> **WHAT YOU ARE ASKED TO DO**: Please look for the string "already" below and report every line in which it occurs.

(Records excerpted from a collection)

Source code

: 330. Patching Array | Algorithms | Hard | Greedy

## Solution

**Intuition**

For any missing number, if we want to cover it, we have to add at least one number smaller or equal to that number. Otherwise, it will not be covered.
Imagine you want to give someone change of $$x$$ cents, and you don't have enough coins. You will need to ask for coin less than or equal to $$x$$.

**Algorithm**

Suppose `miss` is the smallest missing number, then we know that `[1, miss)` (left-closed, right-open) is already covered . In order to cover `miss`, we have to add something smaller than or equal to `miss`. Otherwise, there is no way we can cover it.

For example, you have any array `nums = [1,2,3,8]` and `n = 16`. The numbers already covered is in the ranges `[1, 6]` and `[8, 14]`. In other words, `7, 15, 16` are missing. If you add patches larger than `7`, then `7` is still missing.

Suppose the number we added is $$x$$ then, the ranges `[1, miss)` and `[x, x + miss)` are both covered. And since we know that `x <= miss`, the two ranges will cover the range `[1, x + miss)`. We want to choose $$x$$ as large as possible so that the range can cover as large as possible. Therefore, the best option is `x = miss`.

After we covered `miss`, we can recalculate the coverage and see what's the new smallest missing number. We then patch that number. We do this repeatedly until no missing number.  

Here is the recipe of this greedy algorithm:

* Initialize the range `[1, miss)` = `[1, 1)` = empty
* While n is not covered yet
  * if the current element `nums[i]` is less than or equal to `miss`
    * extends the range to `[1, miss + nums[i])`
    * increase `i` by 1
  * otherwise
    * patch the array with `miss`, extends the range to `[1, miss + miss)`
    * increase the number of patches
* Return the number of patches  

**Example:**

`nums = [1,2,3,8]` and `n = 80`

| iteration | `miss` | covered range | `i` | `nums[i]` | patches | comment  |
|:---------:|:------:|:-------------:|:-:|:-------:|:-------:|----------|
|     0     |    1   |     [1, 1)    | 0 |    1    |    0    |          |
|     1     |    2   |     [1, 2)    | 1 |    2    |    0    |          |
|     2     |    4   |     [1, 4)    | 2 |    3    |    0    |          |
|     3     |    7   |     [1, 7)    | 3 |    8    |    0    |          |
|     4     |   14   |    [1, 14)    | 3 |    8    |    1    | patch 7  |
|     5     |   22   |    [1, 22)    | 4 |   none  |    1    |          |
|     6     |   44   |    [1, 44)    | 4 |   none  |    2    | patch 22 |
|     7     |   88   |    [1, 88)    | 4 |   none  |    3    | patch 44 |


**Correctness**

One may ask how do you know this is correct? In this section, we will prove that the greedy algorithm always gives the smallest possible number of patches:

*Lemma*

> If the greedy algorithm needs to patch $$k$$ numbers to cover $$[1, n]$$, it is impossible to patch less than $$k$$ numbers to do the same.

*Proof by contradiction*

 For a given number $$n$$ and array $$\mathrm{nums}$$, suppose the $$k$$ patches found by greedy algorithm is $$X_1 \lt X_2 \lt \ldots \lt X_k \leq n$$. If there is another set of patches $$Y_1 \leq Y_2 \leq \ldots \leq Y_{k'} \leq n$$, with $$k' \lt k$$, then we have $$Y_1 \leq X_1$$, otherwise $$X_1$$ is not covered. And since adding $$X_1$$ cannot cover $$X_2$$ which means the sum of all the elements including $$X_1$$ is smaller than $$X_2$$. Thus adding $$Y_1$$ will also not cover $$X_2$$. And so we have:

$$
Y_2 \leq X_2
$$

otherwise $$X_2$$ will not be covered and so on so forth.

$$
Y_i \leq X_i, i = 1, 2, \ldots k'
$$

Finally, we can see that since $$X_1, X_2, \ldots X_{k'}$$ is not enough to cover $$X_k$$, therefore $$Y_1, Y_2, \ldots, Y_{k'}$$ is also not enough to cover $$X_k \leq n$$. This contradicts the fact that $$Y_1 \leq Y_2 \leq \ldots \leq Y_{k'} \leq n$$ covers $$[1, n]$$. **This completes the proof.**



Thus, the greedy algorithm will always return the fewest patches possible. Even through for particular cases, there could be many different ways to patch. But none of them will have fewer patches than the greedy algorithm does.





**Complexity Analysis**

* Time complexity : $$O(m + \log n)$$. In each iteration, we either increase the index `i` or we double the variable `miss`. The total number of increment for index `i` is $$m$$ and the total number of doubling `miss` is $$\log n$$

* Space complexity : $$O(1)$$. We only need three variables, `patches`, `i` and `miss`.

> **RESPONSE AREA**:
Suppose `miss` is the smallest missing number, then we know that `[1, miss)` (left-closed, right-open) is already covered . In order to cover `miss`, we have to add something smaller than or equal to `miss`. Otherwise, there is no way we can cover it.
For example, you have any array `nums = [1,2,3,8]` and `n = 16`. The numbers already covered is in the ranges `[1, 6]` and `[8, 14]`. In other words, `7, 15, 16` are missing. If you add patches larger than `7`, then `7` is still missing.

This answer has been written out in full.